======== Data listing ========

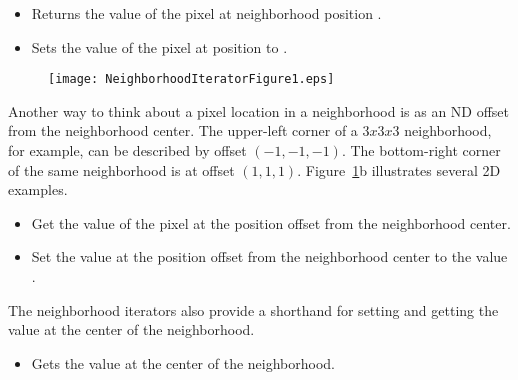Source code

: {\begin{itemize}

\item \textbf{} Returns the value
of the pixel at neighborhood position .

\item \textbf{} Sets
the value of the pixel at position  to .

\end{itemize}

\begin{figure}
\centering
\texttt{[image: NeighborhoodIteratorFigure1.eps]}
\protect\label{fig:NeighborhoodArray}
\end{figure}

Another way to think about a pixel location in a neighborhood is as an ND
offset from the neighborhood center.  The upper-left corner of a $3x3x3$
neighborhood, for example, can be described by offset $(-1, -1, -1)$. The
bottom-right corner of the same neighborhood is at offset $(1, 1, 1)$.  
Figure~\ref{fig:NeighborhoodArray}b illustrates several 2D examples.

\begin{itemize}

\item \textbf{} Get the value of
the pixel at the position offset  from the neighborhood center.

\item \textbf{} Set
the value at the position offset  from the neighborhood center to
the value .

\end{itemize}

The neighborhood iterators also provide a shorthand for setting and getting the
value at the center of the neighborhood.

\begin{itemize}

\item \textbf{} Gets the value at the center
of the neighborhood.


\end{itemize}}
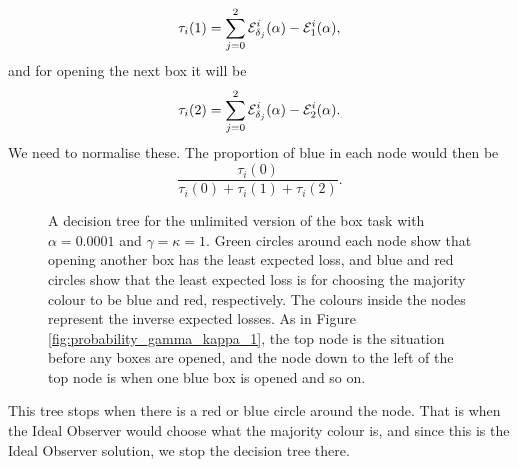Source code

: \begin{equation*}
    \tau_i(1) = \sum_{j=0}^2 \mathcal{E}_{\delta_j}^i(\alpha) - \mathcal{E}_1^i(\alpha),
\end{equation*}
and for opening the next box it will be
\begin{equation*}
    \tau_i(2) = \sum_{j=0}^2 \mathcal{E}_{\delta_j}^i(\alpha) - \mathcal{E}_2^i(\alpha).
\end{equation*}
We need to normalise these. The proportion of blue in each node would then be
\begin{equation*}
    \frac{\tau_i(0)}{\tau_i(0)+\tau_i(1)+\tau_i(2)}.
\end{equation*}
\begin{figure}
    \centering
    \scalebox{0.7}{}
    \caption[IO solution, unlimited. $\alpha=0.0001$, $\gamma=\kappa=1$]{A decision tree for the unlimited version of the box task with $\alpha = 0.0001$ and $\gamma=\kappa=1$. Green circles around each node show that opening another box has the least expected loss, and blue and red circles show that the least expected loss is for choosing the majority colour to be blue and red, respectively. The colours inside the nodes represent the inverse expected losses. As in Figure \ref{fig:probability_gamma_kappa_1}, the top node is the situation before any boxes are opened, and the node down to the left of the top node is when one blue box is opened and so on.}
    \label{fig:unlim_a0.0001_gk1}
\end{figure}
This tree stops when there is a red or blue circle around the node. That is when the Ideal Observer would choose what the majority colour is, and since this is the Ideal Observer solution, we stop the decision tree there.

========

Please reproduce exactly and only the lines from the first line of the records through the line containing "offset from the", both included, omitting any pictures.

## Written response
Source code

: {\begin{itemize}

\item \textbf{} Returns the value
of the pixel at neighborhood position .

\item \textbf{} Sets
the value of the pixel at position  to .

\end{itemize}

\begin{figure}
\centering
\texttt{[image: NeighborhoodIteratorFigure1.eps]}
\protect\label{fig:NeighborhoodArray}
\end{figure}

Another way to think about a pixel location in a neighborhood is as an ND
offset from the neighborhood center.  The upper-left corner of a $3x3x3$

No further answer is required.